### How to complete this task
Would you return exactly the lines running from the one with "a path inside" to the bottom of the listing below, and no others?
━━━ Records provided
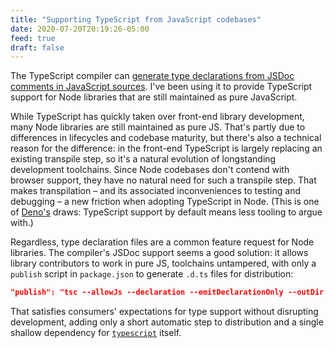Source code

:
 ```yaml
---
title: "Supporting TypeScript from JavaScript codebases"
date: 2020-07-20T20:19:26-05:00
feed: true
draft: false
---
```

The TypeScript compiler can [generate type declarations from JSDoc comments in JavaScript sources](https://www.typescriptlang.org/docs/handbook/declaration-files/dts-from-js.html). I've been using it to provide TypeScript support for Node libraries that are still maintained as pure JavaScript.

While TypeScript has quickly taken over front-end library development, many Node libraries are still maintained as pure JS. That's partly due to differences in lifecycles and codebase maturity, but there's also a technical reason for the difference: in the front-end TypeScript is largely replacing an existing transpile step, so it's a natural evolution of longstanding development toolchains. Since Node codebases don't contend with browser support, they have no natural need for such a transpile step. That makes transpilation – and its associated inconveniences to testing and debugging – a new friction when adopting TypeScript in Node. (This is one of [Deno's](https://deno.land/) draws: TypeScript support by default means less tooling to argue with.)

Regardless, type declaration files are a common feature request for Node libraries. The compiler's JSDoc support seems a good solution: it allows library contributors to work in pure JS, toolchains untampered, with only a `publish` script in `package.json` to generate `.d.ts` files for distribution:

```json
"publish": "tsc --allowJs --declaration --emitDeclarationOnly --outDir .",
```

That satisfies consumers' expectations for type support without disrupting development, adding only a short automatic step to distribution and a single shallow dependency for [`typescript`](https://www.npmjs.com/package/typescript) itself.
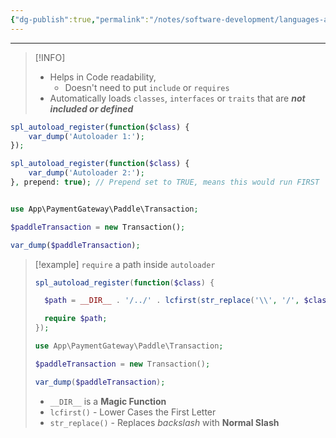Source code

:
 ```yaml
---
{"dg-publish":true,"permalink":"/notes/software-development/languages-and-frameworks/web-development/backend/php/02-object-oriented-programming-oop/04-autoloading-and-composer/01-autoloader/","tags":["programming","php","webdevelopment","backend","OOP"],"created":"2025-07-13T15:24:51.595+08:00"}
---
```



---

> [!INFO]
>
> - Helps in Code readability,
>   - Doesn't need to put `include` or `requires`
> - Automatically loads `classes`, `interfaces` or `traits` that are **_not included or defined_**

```php
spl_autoload_register(function($class) {
	var_dump('Autoloader 1:');
});

spl_autoload_register(function($class) {
	var_dump('Autoloader 2:');
}, prepend: true); // Prepend set to TRUE, means this would run FIRST


use App\PaymentGateway\Paddle\Transaction;

$paddleTransaction = new Transaction();

var_dump($paddleTransaction);
```

> [!example] `require` a path inside `autoloader`
>
> ```php
> spl_autoload_register(function($class) {
>
> 	$path = __DIR__ . '/../' . lcfirst(str_replace('\\', '/', $class)) . '.php';
>
> 	require $path;
> });
>
> use App\PaymentGateway\Paddle\Transaction;
>
> $paddleTransaction = new Transaction();
>
> var_dump($paddleTransaction);
> ```
>
> - `__DIR__` is a **Magic Function**
> - `lcfirst()` - Lower Cases the First Letter
> - `str_replace()` - Replaces _backslash_ with **Normal Slash**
━━━━━━
### Finished exercise
> [!example] `require` a path inside `autoloader`
>
> ```php
> spl_autoload_register(function($class) {
>
> 	$path = __DIR__ . '/../' . lcfirst(str_replace('\\', '/', $class)) . '.php';
>
> 	require $path;
> });
>
> use App\PaymentGateway\Paddle\Transaction;
>
> $paddleTransaction = new Transaction();
>
> var_dump($paddleTransaction);
> ```
>
> - `__DIR__` is a **Magic Function**
> - `lcfirst()` - Lower Cases the First Letter
> - `str_replace()` - Replaces _backslash_ with **Normal Slash**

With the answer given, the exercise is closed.